Dr. Sam Ward - Urologue-Andrologue

Validé médicalement par Dr Sam WardUrologue & Andrologue, expert en santé masculine et médecine sexuelle

Publié le 28/04/2026 · Mis à jour le 28/04/2026
4 min de lecture
Homme de 40 ans serein chez lui, après avoir compris que sa panne d'érection est passagère

Ça arrive à tout le monde. Vraiment. Une fois, deux fois, parfois plus, et puis ça repart. Le problème commence quand la panne s'installe et que la tête s'en mêle. Voici comment trier ce qui est banal et ce qui mérite un avis médical.

À retenir
  • Une panne isolée, c'est normal. Fatigue, alcool, charge de boulot suffisent.
  • Au-delà de 3 mois de pannes répétées, on parle de dysfonction érectile.
  • Les causes se mélangent presque toujours : physique, mental, mode de vie.
  • Si vous bandez encore le matin, le problème vient plutôt de la tête.
  • Hygiène de vie, IPDE5 (sildénafil, tadalafil), suivi médical : ça marche dans la majorité des cas.
  • Plus on attend, plus le cercle vicieux se renforce.

Qu'est-ce qu'une panne d'érection ? Ne confondez pas panne isolée et trouble durable

Une panne, c'est une fois où ça ne se passe pas comme prévu. L'érection ne vient pas, ou elle s'évanouit en cours de route. Point. Ce n'est pas une maladie.

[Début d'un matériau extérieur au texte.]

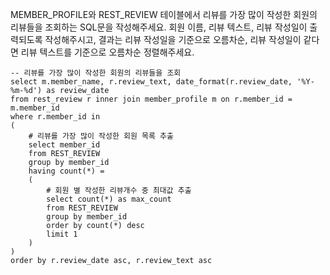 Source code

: MEMBER_PROFILE와 REST_REVIEW 테이블에서 리뷰를 가장 많이 작성한 회원의 리뷰들을 조회하는 SQL문을 작성해주세요. 회원 이름, 리뷰 텍스트, 리뷰 작성일이 출력되도록 작성해주시고, 결과는 리뷰 작성일을 기준으로 오름차순, 리뷰 작성일이 같다면 리뷰 텍스트를 기준으로 오름차순 정렬해주세요.

```mysql
-- 리뷰를 가장 많이 작성한 회원의 리뷰들을 조회
select m.member_name, r.review_text, date_format(r.review_date, '%Y-%m-%d') as review_date
from rest_review r inner join member_profile m on r.member_id = m.member_id
where r.member_id in
(
    # 리뷰를 가장 많이 작성한 회원 목록 추출
    select member_id
    from REST_REVIEW
    group by member_id
    having count(*) =
    (
        # 회원 별 작성한 리뷰개수 중 최대값 추출
        select count(*) as max_count
        from REST_REVIEW
        group by member_id
        order by count(*) desc
        limit 1
    )
)
order by r.review_date asc, r.review_text asc
```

L'Assurance Maladie le dit clairement : ce phénomène est banal et ne doit pas être considéré comme un problème. Le trouble de l'érection, lui, c'est autre chose : une baisse durable de la qualité des érections, bien plus fréquente après 50 ans.

La frontière ? Le temps qui passe.

Selon le référentiel de l'AFU, on parle de dysfonction érectile à partir de 3 mois d'incapacité répétée. En dessous, vous êtes encore dans la zone "panne occasionnelle". Et c'est statistiquement banal.

Une question revient souvent en consultation : "C'est arrivé hier soir, je dois m'inquiéter ?". La réponse, presque toujours, c'est non. Si vous vous demandez pourquoi vous n'arrivez pas à avoir une érection une fois ou deux, regardez d'abord du côté de la fatigue ou du dernier verre. Plusieurs fois par semaine pendant des mois ? Là, c'est une dysfonction érectile qu'il faut explorer.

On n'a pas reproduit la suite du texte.